Uniform Hebrew and Enoch Calendar Cooperation

by John P. Pratt
24 Nov 2014, 1 Elul (UH)
©2014 by John P. Pratt. All rights Reserved.

Index, Home

1 Same Pattern as Hebrew
2 Uniform Enoch Calendar Ties
3 Uniform Enoch Seasons
4 The 33-Year Wheel
5 Two Versions
6. Correlation
7. Conclusion
The newly discovered Uniform Hebrew Calendar was designed to work closely with the Uniform Enoch Calendar, staying synchronized with it indefinitely.

In the three decades that this sacred calendar research has been continuing, thirteen sacred calendars have been discovered which are apparently used for timing key religious events. During this last year it has become clear that many of the calendars have both a "normal" version which tracks the average position of celestial bodies and also a "uniform" version which uses the same pattern without any variation such as leap days, which does not actually track those bodies at all. One advantage of a uniform calendar is that when one date is known from history, then every date in history is determined.

During the last month research was done to determine whether or not the Hebrew Calendar, which tracks both the sun and moon, has a uniform version. The purpose of this article is to announce that there is indeed compelling evidence that such a calendar exists, and is used to time key religious events. In fact, it has an accompanying secondary version. Moreover, it was clearly designed to be synchronized with the Uniform Enoch Calendar, which also has a secondary version.

Technical calendar details are presented in this article, which is recommended only for serious calendar enthusiasts. The results concerning religious history will be published soon hereafter, which should be of interest to a larger audience. Usually both are presented together, but this time there are so many technical details as to merit a separate article.

1. Same Pattern as Hebrew

If there is a Uniform Hebrew Calendar (abbreviated UH) that is being used to time religious events, and if it follows the precedent set by the other uniform calendars, then one would expect it to use the same year lengths and patterns as the Perpetual Hebrew Calendar. That calendar is nearly identical to the tradition Hebrew Calendar except minor corrections have been made for long term drift. They both, however, use the same year lengths and allowed starting days.

The Hebrew Calendar
Fig. 1. The Hebrew Calendar.
Figure 1 shows the Hebrew Calendar pattern. It has the awesome task of aligning both the motions of the sun and moon through the heavens with the week. Alignment of the moon with the month is done by using twelve alternating months of 30 and 29 days which approximate the true lunar cycle of 29.53 days. Looking at Figure 1, it is seen that in a standard year, the month lengths all alternate in that manner. Twelve such months total only 354 days, being eleven days short of a solar year of 365 days. That means that after three years it is about 30 days short, so then an extra entire month can be added to make the average year length be about one solar year. Thus, the Hebrew Calendar adds a 30-day "leap month" to create a 13-month "leap year" of about 384 day about once every three years.

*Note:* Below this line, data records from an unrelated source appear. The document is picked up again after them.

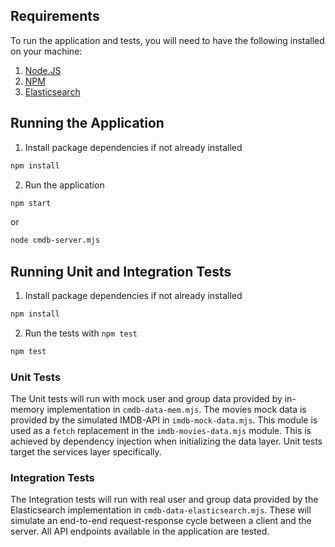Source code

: ## Requirements
To run the application and tests, you will need to have the following installed on your machine:

1. [Node.JS](https://nodejs.org/en/)
2. [NPM](https://www.npmjs.com/get-npm)
3. [Elasticsearch](https://www.elastic.co/guide/en/elasticsearch/reference/current/install-elasticsearch.html)

## Running the Application

1. Install package dependencies if not already installed
```bash
npm install
```
2. Run the application 
```bash
npm start
```
or
```bash
node cmdb-server.mjs
```

## Running Unit and Integration Tests

1. Install package dependencies if not already installed
```bash
npm install
```
2. Run the tests with `npm test`
```bash
npm test
```

### Unit Tests
The Unit tests will run with mock user and group data provided by in-memory implementation in `cmdb-data-mem.mjs`.
The movies mock data is provided by the simulated IMDB-API in `imdb-mock-data.mjs`.
This module is used as a `fetch` replacement in the `imdb-movies-data.mjs` module.
This is achieved by dependency injection when initializing the data layer.
Unit tests target the services layer specifically. 

### Integration Tests
The Integration tests will run with real user and group data provided by the Elasticsearch implementation in `cmdb-data-elasticsearch.mjs`.
These will simulate an end-to-end request-response cycle between a client and the server.
All API endpoints available in the application are tested.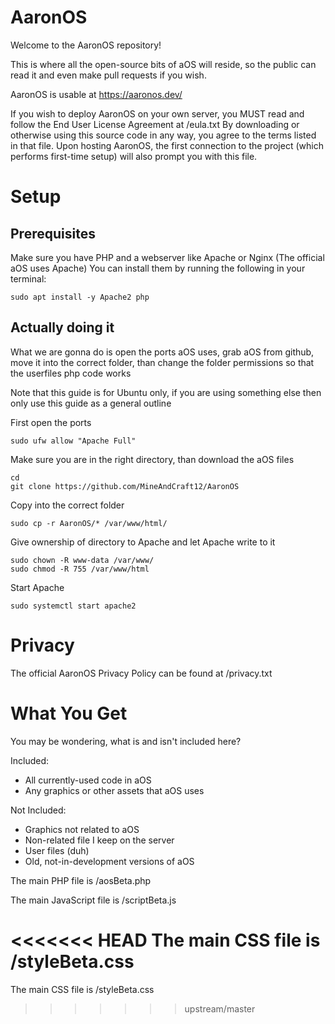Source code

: # AaronOS

Welcome to the AaronOS repository!

This is where all the open-source bits of aOS will reside, so the public can read it and even make pull requests if you wish.

AaronOS is usable at https://aaronos.dev/

If you wish to deploy AaronOS on your own server, you MUST read and follow the End User License Agreement at /eula.txt
By downloading or otherwise using this source code in any way, you agree to the terms listed in that file.
Upon hosting AaronOS, the first connection to the project (which performs first-time setup) will also prompt you with this file.

# **Setup**

## Prerequisites
Make sure you have PHP and a webserver like Apache or Nginx (The official aOS uses Apache) You can install them by running the following in your terminal:

```sudo apt install -y Apache2 php```

## Actually doing it
What we are gonna do is open the ports aOS uses, grab aOS from github, move it into the correct folder, than change the folder permissions so that the userfiles php code works

Note that this guide is for Ubuntu only, if you are using something else then only use this guide as a general outline

First open the ports

```sudo ufw allow "Apache Full"```

Make sure you are in the right directory, than download the aOS files

```
cd
git clone https://github.com/MineAndCraft12/AaronOS
```
Copy into the correct folder

```sudo cp -r AaronOS/* /var/www/html/```

Give ownership of directory to Apache and let Apache write to it

``` 
sudo chown -R www-data /var/www/
sudo chmod -R 755 /var/www/html
```

Start Apache

```sudo systemctl start apache2```

# Privacy

The official AaronOS Privacy Policy can be found at /privacy.txt

# What You Get

You may be wondering, what is and isn't included here?

Included:
 * All currently-used code in aOS
 * Any graphics or other assets that aOS uses

Not Included:
 * Graphics not related to aOS
 * Non-related file I keep on the server
 * User files (duh)
 * Old, not-in-development versions of aOS

The main PHP file is /aosBeta.php

The main JavaScript file is /scriptBeta.js

<<<<<<< HEAD
The main CSS file is /styleBeta.css
=======
The main CSS file is /styleBeta.css
>>>>>>> upstream/master
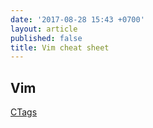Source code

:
 ```yaml
---
date: '2017-08-28 15:43 +0700'
layout: article
published: false
title: Vim cheat sheet
---
```

## Vim

[CTags](https://blog.sensible.io/2014/05/09/supercharge-your-vim-into-ide-with-ctags.html)
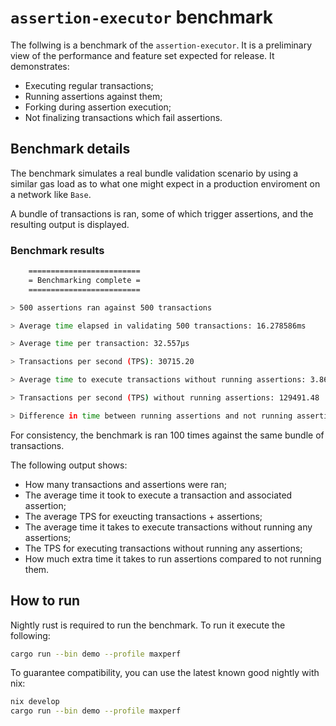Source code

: # `assertion-executor` benchmark

The follwing is a benchmark of the `assertion-executor`. It is a preliminary view of the performance and feature set expected for release.
It demonstrates:
- Executing regular transactions;
- Running assertions against them;
- Forking during assertion execution;
- Not finalizing transactions which fail assertions.

## Benchmark details

The benchmark simulates a real bundle validation scenario by using a similar gas load as to what one might expect in a production enviroment on a network like `Base`.

A bundle of transactions is ran, some of which trigger assertions, and the resulting output is displayed.

### Benchmark results

```bash
    =========================
    = Benchmarking complete =
    =========================

> 500 assertions ran against 500 transactions

> Average time elapsed in validating 500 transactions: 16.278586ms

> Average time per transaction: 32.557µs

> Transactions per second (TPS): 30715.20

> Average time to execute transactions without running assertions: 3.861258ms

> Transactions per second (TPS) without running assertions: 129491.48

> Difference in time between running assertions and not running assertions: 12.417328ms
```

For consistency, the benchmark is ran 100 times against the same bundle of transactions.

The following output shows:

- How many transactions and assertions were ran;
- The average time it took to execute a transaction and associated assertion;
- The average TPS for exeucting transactions + assertions;
- The average time it takes to execute transactions without running any assertions;
- The TPS for executing transactions without running any assertions;
- How much extra time it takes to run assertions compared to not running them.

## How to run

Nightly rust is required to run the benchmark. To run it execute the following:
```bash
cargo run --bin demo --profile maxperf
```

To guarantee compatibility, you can use the latest known good nightly with nix:
```bash
nix develop
cargo run --bin demo --profile maxperf
```
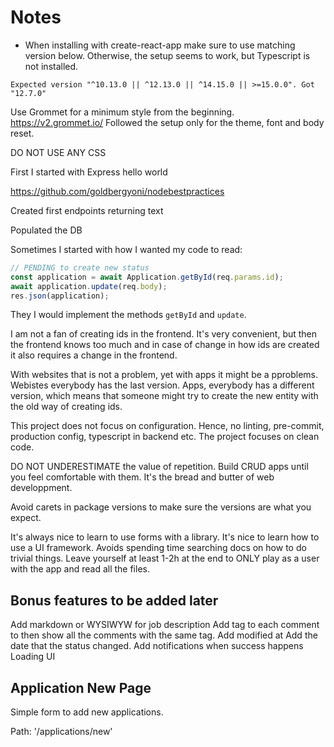 # Notes

* When installing with create-react-app make sure to use matching version below. Otherwise, the setup seems to work, but Typescript is not installed.

```
Expected version "^10.13.0 || ^12.13.0 || ^14.15.0 || >=15.0.0". Got "12.7.0"
```

Use Grommet for a minimum style from the beginning. https://v2.grommet.io/
Followed the setup only for the theme, font and body reset.

DO NOT USE ANY CSS

First I started with Express hello world

https://github.com/goldbergyoni/nodebestpractices

Created first endpoints returning text

Populated the DB

Sometimes I started with how I wanted my code to read:

```javascript
// PENDING to create new status
const application = await Application.getById(req.params.id);
await application.update(req.body);
res.json(application);
```

They I would implement the methods `getById` and `update`.

I am not a fan of creating ids in the frontend. It's very convenient, but then the frontend knows too much and in case of change in how ids are created it also requires a change in the frontend.

With websites that is not a problem, yet with apps it might be a pproblems. Webistes everybody has the last version. Apps, everybody has a different version, which means that someone might try to create the new entity with the old way of creating ids.

This project does not focus on configuration. Hence, no linting, pre-commit, production config, typescript in backend etc. The project focuses on clean code.

DO NOT UNDERESTIMATE the value of repetition. Build CRUD apps until you feel comfortable with them. It's the bread and butter of web developpment.

Avoid carets in package versions to make sure the versions are what you expect.

It's always nice to learn to use forms with a library.
It's nice to learn how to use a UI framework. Avoids spending time searching docs on how to do trivial things.
Leave yourself at least 1-2h at the end to ONLY play as a user with the app and read all the files.

## Bonus features to be added later

Add markdown or WYSIWYW for job description
Add tag to each comment to then show all the comments with the same tag.
Add modified at
Add the date that the status changed.
Add notifications when success happens
Loading UI

## Application New Page

Simple form to add new applications.

Path: '/applications/new'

Alignment with the week is done by restricting New Year's Day in the spring to only occur on alternating days of the week: Sunday, Tuesday, Thursday, and Saturday. In order to fulfill all of these requirements, there are 6 different year lengths used: 353, 354, and 355 days in normal years, and 383, 384, and 385 days in leap years. The years with 353 or 383 days drop one day from the 9th month (Kislev) and those with 355 or 385 add one day to the eighth month (Heshvan). Other than those two months, the other months always have the same number of days. The leap month always has 30 days and is inserted just before the final month Adar. It becomes Adar and the final 29-day month is Adar 2 or Veadar.

The illustration shows New Year's Day on 1 Nisan aligning with the spring (vernal) equinox (20 or 21 March, when the sun rises nearly due east). Because of the occasional addition of an entire month, that is only approximate, but the intent appears to be that 1 Nisan should fall within a two-week period of the equinox. The rule from back when the Hebrew Calendar was determined by actually observing the moon is that 15 Nisan (Passover) must never occur before the equinox. To prevent it, the leap month was inserted at the end of the previous year.

For some purposes the day 1 Tishri (Rosh Hashanah) near the autumn equinox is considered to begin the year, as it does on the modern Hebrew Calendar. But in my articles 1 Nisan is referred to as New Year's Day and 1 Tishri as the Feast of Trumpets.

A Uniform Hebrew Calendar would be expected to used these six year lengths aligning with the week in a similar fashion, even though there would no longer be a requirement to align with either the sun or moon. It should also have the same months and holy days and appear to be almost identical to the Hebrew Calendar. And it should probably have the 24-hour day begin at 6 pm as does the Hebrew Calendar. All of these points turn out to be true of the calendar proposed in this article.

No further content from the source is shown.